It has been raining a lot lately keeping many people inside and away from spring yard work. You might be watching a favorite soap opera or preparing something for dinner when the telephone rings.
You say, "Hello," and a man tells you he is an attorney from Washington, D.C., and implies he is representing a "Cash Awards Contest" you have entered and wants you to verify who you are by repeating to him your name, address, etc. He tells you that he understands you do not like publicity and do not want it reported in the media that you have won third prize in this contest. When you verify that you do not like publicity, he says you are protected under the "Consumers Protection Law, Section XXX, and that his firm will not be allowed to report the fact that you won a cash award for a period of five to 15 years, and that, likewise, you will not be able to tell anyone you won this prize for a period of two weeks after he has deposited the funds into your account!" He never does disclose to you the amount of the third prize except to say that it is a sizable amount and it will be deposited into your bank account.
This man carefully avoids answering any of your inquiries about where you entered this contest, when you entered this contest, and all the while keeps asking you to verify your name, address and other pertinent information he wants to know. By this time the red flags are flying, and you can be very happy you never fell off the turnip truck! The first suspicious indication that this was not legitimate was the fact that he said he was calling from Washington, D.C. when the Caller ID on the telephone clearly had the call originating from Montreal, PQ!
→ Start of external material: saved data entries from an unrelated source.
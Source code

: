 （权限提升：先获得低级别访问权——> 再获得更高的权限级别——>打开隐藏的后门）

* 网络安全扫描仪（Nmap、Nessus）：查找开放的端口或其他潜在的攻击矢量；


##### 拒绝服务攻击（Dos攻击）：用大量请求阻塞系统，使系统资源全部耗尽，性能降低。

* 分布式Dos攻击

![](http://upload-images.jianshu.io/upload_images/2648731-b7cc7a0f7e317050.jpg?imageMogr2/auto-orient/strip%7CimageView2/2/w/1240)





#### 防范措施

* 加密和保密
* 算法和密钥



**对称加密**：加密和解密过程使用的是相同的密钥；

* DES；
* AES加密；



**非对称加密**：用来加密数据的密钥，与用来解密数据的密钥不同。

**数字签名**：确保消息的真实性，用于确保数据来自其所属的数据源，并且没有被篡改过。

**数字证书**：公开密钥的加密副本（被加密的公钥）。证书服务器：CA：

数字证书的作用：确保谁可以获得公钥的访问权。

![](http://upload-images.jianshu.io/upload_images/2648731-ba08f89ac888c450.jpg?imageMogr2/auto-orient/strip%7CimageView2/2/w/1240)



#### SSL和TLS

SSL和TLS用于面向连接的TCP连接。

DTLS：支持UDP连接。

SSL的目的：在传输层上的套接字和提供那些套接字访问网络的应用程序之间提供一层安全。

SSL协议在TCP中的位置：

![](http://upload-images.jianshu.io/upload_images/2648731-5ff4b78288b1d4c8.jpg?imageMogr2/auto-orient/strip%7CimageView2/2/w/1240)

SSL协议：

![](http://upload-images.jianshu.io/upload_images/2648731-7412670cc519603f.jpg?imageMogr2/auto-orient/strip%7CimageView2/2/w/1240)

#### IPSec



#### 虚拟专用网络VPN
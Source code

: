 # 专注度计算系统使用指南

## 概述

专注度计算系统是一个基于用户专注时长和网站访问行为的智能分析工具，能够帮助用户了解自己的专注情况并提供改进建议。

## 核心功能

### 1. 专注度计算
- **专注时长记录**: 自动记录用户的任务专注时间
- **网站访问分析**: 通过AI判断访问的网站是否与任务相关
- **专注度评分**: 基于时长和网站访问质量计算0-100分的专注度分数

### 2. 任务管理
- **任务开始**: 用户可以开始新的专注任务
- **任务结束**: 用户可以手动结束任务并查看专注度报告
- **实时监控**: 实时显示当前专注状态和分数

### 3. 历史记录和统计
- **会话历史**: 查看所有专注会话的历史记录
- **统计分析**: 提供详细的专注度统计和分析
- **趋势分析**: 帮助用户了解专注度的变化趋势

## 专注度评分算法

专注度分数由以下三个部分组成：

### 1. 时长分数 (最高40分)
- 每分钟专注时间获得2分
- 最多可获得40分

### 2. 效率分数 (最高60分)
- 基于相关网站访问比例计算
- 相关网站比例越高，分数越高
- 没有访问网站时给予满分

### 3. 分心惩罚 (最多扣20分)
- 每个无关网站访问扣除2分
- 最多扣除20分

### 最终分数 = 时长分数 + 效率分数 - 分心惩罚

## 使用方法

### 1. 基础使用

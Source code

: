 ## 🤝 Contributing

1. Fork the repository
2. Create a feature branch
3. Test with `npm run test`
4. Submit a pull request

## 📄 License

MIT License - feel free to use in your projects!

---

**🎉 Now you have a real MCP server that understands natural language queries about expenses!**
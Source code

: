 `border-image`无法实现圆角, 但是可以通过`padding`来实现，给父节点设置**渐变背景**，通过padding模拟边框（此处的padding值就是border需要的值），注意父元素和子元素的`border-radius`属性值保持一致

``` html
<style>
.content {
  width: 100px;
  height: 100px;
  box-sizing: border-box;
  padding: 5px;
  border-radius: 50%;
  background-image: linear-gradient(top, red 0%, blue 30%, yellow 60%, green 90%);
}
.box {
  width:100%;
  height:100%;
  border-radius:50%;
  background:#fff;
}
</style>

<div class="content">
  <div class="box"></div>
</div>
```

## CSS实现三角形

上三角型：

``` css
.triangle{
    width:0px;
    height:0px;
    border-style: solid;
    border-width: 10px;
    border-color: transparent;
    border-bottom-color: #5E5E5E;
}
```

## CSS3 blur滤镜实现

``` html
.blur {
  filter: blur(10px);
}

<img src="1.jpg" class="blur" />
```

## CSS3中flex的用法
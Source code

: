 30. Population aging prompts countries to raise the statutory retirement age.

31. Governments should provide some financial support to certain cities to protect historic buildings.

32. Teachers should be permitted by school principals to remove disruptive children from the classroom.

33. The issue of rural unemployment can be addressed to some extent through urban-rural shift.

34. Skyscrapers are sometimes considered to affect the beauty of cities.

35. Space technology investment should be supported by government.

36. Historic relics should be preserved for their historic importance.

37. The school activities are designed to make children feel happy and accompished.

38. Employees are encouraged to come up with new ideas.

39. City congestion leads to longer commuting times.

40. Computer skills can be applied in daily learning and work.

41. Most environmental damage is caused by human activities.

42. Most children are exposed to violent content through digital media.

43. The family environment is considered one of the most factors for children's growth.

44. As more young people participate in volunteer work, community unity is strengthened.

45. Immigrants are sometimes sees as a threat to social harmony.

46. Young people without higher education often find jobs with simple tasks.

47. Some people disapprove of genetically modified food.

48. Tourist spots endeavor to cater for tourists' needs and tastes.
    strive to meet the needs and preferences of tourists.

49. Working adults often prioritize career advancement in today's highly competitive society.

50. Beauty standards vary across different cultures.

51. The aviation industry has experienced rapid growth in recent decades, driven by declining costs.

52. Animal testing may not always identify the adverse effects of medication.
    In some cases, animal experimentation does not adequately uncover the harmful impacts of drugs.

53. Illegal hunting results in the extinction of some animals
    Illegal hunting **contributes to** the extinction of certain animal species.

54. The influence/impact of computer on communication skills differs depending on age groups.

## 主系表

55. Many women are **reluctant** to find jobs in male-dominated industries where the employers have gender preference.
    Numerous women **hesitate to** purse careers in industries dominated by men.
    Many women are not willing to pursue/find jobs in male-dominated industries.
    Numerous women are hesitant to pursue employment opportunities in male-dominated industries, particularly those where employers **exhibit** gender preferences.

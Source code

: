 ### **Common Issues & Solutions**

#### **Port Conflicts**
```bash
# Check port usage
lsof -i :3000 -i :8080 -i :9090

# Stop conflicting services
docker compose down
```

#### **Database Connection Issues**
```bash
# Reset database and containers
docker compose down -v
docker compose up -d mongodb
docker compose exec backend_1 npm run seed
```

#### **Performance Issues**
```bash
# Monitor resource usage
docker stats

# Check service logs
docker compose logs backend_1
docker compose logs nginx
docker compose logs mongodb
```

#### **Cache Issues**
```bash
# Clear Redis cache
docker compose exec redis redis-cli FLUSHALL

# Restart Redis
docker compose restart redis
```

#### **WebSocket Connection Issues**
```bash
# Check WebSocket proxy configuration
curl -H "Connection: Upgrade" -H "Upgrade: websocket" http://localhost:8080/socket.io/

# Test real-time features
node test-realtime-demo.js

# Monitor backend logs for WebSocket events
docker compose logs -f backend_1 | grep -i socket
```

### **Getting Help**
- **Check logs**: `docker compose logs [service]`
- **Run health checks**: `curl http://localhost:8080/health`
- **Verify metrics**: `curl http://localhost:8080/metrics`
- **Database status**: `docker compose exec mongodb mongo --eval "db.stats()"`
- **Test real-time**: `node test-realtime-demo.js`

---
All the while you are wondering how you are able to win third prize in a contest you never entered. When you ask, the lawyer replies that your name has been in their system for years and has just now been chosen to win a prize! Yeah, sure!
Right about now, you might inquire, "What are you phishing for, Mr. Attorney?" He assures you he is not fishing for anything, that the award is legitimate and that the Cash Awards he represents is owned by the same company that owns Publishers Clearing House. When you inquire again of him where you entered this contest and when, he cannot answer you and figures you are onto his little scam and disconnects the call. He has never indicated the amount of the prize to you, but you figure his next bit of information would be to ask for your banking information and account number.
After he disconnects the call, you do some investigating. Check his name on your computer for lawyers in D.C. and Montreal. He isn't listed. Notify AT&T Fraud people, and they probably will tell you this is a scam well known to them, and that you were very smart to be so wise to what he was trying to do to you in the first place.
You may find right now there are several ongoing scams coming out of Canada, allegedly sponsored by Reader's Digest, Microsoft and Publishers Clearing House.
In the present economy, dishonest individuals are looking for any way they can to separate hardworking Americans from their savings. It is a bad world out there and no time to get careless and drop your guard. That old saying is more true than ever before. There is no free lunch. If an offer of reward sounds too good to be true, it probably is!
Those who have fallen for one of these scams are telling the rest of us to "wise up." Don't be gullible.
If you get a call from a phony lawyer telling you that you have won a sizable sum of money and you have to pre-pay taxes on it, or you have to give out your personal data so it can be deposited into your bank account ... hang up on him!
Senior citizens living alone are often targets of these crooks. Don't be one of their victims!
Jack Simpson is a former educator, veteran, author and a law enforcement officer. His column appears each Friday.